An exciting collaboration between two genre-bending artists, Simple Headphone Mind draws out the distinct and contrasting personalities of both in fascinating ways. Both Stereolab and the more abrasive Nurse With Wound (by this point in time mostly just the alias of Steven Stapleton) are heavily influenced by German kraut-rock bands, with this style of hypnotic percussion serving as the backbone for their collaboration.
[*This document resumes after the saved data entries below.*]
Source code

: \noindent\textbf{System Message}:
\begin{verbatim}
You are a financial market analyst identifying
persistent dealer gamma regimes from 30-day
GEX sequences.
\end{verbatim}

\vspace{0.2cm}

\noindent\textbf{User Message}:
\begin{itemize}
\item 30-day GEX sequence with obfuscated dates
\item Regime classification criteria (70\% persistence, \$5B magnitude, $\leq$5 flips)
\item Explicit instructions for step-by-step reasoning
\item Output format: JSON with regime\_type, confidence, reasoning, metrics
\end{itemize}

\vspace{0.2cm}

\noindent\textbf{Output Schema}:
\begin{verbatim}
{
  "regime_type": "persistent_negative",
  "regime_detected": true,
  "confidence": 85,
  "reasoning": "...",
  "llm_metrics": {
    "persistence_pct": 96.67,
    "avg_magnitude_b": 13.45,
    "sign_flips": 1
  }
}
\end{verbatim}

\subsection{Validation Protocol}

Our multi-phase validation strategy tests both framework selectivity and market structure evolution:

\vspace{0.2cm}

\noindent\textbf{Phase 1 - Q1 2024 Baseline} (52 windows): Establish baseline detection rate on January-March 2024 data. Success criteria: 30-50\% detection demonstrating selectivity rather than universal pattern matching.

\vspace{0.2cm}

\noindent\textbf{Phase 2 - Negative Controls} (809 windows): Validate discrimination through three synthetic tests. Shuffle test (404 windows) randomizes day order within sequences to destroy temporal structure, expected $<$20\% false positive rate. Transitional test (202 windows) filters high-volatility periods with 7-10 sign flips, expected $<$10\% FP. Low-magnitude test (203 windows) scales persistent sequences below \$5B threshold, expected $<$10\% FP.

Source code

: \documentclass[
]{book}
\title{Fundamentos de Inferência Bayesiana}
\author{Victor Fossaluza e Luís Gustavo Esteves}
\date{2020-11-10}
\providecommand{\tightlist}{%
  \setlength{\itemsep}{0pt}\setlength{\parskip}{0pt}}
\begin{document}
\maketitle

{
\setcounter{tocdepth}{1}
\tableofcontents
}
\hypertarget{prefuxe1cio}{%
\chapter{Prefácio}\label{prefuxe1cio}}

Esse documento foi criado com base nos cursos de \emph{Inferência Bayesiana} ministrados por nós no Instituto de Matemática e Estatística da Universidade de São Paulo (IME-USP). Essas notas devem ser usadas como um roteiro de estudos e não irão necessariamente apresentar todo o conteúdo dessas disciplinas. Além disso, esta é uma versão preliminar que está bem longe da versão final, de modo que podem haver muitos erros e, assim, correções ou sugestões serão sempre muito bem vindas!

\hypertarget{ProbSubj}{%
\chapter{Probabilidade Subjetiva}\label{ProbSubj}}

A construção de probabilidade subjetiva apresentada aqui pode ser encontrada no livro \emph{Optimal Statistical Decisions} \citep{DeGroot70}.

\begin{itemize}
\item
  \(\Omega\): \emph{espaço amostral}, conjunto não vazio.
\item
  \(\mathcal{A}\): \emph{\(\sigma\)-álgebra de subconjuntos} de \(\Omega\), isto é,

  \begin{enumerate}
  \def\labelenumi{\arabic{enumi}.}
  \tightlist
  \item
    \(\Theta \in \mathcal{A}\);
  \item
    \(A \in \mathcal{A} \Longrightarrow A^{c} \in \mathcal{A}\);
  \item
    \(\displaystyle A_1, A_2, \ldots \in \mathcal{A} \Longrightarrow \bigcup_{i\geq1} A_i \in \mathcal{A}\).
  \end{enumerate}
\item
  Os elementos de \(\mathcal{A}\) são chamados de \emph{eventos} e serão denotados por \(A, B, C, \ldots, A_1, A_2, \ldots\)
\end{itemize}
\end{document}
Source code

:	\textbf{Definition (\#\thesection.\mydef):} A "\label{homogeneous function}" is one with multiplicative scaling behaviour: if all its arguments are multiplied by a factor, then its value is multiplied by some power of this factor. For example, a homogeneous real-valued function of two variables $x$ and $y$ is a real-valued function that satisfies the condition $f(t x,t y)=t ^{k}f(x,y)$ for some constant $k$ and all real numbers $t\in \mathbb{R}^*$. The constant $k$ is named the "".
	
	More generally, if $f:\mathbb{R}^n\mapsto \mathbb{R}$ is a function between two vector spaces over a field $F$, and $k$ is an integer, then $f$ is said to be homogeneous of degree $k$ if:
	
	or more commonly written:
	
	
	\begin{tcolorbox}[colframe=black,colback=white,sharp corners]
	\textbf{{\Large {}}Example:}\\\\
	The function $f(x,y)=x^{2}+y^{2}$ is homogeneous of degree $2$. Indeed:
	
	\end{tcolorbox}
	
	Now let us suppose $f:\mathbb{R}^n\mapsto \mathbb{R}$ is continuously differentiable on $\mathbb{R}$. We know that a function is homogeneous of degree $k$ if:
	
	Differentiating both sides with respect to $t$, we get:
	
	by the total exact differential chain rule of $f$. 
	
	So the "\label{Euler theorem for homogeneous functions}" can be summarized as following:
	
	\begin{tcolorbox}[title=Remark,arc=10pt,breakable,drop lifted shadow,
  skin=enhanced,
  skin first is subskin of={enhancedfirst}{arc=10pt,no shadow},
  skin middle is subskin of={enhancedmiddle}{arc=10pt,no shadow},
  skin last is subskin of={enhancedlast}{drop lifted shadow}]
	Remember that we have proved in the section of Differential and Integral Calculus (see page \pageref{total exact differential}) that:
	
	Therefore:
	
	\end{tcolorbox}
The ten-minute title track starts out smooth with steady, with warm bass and gentle guitar melody. The momentum flows continuously, even as hints of ghostly synth ambiance begin leaking in from another dimension. While the guitar does occasionally flirt with dissonance, the mood is never dire, rather it is almost eerily calm at its compositional core - this vague anxiety increasing as new pulses of alien synths and tweeting samples shapeshift in the margins of the piece, with a robotic voice occasionally adding announcements overhead. The rhythm complicates with each new layer, though its main groove stays intact. The music eventually falls to a repeated vocal statement - one that is slowed digitally each time it repeats, turning from recognizable human communication into a horrifying and guttural death rattle, ending on a locked groove. 

Now that the cool kraut-rock jam has been dragged down into the depths of hell, with further demonic speaking and dark-ambient atmospheres, the original instrumentals revive again into “Trippin With The Birds.” The B-side doubles the length of the initial track, now committing fully to sonic mischief as everything is done to derail the main musical motif: synths cry out, samples stretch, and the music will pan across channels only to reappear on the other side, stopping and starting frequently. This is like the soundtrack to some great ego-war - as traditional rock components do battle with post-modern experimental trickery, keeping the track in a constant flux. Things do quiet down into a relatively serene volume near the end, though there is an ever-present threat of loudness in brief, occasional noise outbursts.

Simple Headphone Mind is a mastery of aesthetics; it is two sonic powerhouses colliding at full force, in uncompromising creativity. Though I wish Laetitia Sadier’s singing played a larger role, this is still an incredible collaboration that does right by the German bands it borrows from.